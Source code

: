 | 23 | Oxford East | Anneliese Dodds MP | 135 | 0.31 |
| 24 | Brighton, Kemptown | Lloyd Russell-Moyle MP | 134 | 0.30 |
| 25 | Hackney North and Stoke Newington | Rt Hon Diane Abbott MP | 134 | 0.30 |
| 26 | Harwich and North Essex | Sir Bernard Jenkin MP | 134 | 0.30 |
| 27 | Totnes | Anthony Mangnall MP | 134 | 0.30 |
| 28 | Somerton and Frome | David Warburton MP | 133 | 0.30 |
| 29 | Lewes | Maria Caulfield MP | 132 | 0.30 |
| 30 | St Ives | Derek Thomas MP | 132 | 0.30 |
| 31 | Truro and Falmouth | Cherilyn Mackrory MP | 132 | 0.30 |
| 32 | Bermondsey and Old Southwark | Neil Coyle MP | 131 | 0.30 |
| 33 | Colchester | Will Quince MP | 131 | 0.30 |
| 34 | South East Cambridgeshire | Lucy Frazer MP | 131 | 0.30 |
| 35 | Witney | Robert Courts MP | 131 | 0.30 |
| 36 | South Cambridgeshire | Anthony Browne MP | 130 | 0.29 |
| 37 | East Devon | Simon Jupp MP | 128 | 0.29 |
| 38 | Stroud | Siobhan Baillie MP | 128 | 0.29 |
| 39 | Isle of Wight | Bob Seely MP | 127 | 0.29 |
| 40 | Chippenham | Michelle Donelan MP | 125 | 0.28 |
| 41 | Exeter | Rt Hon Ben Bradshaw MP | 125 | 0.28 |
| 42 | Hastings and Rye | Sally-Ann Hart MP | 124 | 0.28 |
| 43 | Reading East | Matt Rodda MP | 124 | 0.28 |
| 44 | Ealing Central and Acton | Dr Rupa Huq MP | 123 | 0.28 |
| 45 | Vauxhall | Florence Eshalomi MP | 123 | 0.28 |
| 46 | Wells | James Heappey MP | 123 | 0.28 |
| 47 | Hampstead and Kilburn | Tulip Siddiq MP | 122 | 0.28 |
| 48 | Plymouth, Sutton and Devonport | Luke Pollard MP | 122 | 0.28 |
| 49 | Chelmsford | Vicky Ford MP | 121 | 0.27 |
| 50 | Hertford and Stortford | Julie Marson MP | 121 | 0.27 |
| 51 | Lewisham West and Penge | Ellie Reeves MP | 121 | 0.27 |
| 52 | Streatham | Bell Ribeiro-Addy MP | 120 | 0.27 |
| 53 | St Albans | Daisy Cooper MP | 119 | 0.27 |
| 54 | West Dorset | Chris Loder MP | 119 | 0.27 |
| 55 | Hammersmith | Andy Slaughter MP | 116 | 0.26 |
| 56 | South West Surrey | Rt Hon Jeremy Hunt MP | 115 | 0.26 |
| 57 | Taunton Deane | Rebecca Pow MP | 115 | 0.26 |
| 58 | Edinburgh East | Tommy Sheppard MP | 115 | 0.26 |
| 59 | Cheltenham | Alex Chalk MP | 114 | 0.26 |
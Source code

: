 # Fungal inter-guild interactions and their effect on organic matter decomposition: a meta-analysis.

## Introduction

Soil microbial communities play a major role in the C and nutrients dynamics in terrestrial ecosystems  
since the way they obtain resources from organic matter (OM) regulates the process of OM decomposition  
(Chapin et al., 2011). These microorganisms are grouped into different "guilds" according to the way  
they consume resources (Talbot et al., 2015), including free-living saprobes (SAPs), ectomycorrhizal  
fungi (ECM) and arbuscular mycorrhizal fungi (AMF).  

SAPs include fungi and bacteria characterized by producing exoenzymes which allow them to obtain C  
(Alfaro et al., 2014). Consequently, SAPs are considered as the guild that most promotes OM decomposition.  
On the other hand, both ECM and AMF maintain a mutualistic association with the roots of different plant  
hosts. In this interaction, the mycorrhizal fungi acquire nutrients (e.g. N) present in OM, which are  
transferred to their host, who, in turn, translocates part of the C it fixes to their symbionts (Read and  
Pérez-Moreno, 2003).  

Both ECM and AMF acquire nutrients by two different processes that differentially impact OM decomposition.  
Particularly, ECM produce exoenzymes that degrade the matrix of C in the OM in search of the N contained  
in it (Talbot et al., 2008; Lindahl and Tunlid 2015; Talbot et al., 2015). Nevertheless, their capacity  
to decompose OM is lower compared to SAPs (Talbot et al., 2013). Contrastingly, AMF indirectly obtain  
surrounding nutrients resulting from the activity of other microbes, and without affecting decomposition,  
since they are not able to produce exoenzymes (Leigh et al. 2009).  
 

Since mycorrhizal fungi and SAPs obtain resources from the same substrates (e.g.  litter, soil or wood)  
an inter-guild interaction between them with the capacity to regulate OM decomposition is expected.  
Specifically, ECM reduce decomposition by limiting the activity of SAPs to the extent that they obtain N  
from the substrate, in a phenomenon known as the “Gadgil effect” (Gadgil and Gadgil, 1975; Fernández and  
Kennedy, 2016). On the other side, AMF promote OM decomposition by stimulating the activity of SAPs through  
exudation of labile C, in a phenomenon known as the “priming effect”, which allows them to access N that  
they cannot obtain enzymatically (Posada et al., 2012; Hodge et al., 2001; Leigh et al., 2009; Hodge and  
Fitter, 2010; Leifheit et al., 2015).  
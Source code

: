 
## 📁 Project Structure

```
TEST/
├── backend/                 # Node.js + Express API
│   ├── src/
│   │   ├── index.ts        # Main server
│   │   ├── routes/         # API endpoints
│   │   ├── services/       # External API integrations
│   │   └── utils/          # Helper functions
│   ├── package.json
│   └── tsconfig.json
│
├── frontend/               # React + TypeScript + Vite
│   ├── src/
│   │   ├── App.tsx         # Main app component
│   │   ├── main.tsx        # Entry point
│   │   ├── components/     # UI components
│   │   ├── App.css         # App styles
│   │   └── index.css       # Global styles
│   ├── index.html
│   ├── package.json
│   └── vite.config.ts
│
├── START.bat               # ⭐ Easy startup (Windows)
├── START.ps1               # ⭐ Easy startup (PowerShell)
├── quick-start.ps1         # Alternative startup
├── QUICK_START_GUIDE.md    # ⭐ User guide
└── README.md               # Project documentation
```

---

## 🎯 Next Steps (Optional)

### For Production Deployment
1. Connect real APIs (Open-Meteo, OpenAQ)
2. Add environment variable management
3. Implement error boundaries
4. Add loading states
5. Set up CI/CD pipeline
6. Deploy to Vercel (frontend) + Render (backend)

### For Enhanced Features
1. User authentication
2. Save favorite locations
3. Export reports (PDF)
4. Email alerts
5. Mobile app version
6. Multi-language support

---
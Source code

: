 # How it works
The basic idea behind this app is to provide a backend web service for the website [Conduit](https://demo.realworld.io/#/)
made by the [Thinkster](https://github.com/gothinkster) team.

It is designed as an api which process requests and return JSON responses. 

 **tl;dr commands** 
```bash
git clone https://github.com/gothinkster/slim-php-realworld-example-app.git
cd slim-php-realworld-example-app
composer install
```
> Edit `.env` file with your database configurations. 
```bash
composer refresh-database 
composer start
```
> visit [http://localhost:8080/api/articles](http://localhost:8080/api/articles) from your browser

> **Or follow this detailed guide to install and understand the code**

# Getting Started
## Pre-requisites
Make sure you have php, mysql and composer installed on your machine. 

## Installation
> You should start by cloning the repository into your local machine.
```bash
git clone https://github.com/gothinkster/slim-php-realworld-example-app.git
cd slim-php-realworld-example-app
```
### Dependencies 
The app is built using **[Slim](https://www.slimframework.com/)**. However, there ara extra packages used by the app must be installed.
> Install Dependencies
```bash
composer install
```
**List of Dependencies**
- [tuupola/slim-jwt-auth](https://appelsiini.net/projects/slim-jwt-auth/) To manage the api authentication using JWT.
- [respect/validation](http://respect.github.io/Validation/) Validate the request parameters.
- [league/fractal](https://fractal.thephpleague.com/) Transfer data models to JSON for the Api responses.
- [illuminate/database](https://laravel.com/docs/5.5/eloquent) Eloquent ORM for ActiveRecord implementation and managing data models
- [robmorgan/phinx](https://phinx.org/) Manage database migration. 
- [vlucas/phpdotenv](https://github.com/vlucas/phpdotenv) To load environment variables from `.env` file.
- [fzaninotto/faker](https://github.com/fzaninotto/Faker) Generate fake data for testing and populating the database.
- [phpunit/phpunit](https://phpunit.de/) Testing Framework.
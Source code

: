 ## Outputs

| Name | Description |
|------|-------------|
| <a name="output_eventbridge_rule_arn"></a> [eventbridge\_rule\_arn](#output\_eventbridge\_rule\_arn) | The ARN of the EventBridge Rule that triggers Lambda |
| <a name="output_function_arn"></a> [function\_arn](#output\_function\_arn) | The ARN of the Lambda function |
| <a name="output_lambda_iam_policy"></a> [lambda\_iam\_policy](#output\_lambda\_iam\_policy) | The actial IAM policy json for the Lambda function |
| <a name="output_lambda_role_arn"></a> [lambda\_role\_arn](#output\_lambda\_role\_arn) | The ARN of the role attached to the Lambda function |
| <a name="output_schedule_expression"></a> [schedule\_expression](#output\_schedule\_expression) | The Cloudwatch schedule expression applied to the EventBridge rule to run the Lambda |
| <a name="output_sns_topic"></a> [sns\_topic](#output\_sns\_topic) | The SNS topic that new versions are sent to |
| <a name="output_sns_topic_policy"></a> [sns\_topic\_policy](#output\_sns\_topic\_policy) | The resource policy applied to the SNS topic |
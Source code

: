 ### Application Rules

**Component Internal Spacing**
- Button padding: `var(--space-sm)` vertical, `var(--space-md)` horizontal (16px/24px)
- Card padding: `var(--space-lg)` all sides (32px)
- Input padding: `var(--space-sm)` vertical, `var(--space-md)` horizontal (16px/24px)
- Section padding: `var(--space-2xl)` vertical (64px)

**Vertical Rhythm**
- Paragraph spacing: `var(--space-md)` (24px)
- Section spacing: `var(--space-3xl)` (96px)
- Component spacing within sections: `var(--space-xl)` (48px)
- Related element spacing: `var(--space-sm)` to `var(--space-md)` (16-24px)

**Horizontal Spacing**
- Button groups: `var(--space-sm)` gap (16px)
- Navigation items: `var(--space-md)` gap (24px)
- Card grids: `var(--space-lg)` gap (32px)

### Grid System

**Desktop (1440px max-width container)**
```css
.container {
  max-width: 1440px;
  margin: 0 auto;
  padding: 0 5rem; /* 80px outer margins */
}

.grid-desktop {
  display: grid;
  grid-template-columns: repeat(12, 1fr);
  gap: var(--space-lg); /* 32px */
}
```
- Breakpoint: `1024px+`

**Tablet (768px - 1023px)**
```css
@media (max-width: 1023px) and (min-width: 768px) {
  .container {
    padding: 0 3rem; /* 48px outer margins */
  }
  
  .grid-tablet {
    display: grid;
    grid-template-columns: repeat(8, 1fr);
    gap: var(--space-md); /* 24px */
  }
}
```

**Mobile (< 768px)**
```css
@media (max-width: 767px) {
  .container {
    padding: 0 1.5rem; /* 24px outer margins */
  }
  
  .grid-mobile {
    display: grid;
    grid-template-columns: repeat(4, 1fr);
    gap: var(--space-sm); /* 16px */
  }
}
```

════════════════

— Work item —
Without changing anything, quote the lines from the top of the data to the line that contains "Mackrory MP | 132 | 0.30 |", including that line.

— Solution for this task —
Source code

: | 23 | Oxford East | Anneliese Dodds MP | 135 | 0.31 |
| 24 | Brighton, Kemptown | Lloyd Russell-Moyle MP | 134 | 0.30 |
| 25 | Hackney North and Stoke Newington | Rt Hon Diane Abbott MP | 134 | 0.30 |
| 26 | Harwich and North Essex | Sir Bernard Jenkin MP | 134 | 0.30 |
| 27 | Totnes | Anthony Mangnall MP | 134 | 0.30 |
| 28 | Somerton and Frome | David Warburton MP | 133 | 0.30 |
| 29 | Lewes | Maria Caulfield MP | 132 | 0.30 |
| 30 | St Ives | Derek Thomas MP | 132 | 0.30 |
| 31 | Truro and Falmouth | Cherilyn Mackrory MP | 132 | 0.30 |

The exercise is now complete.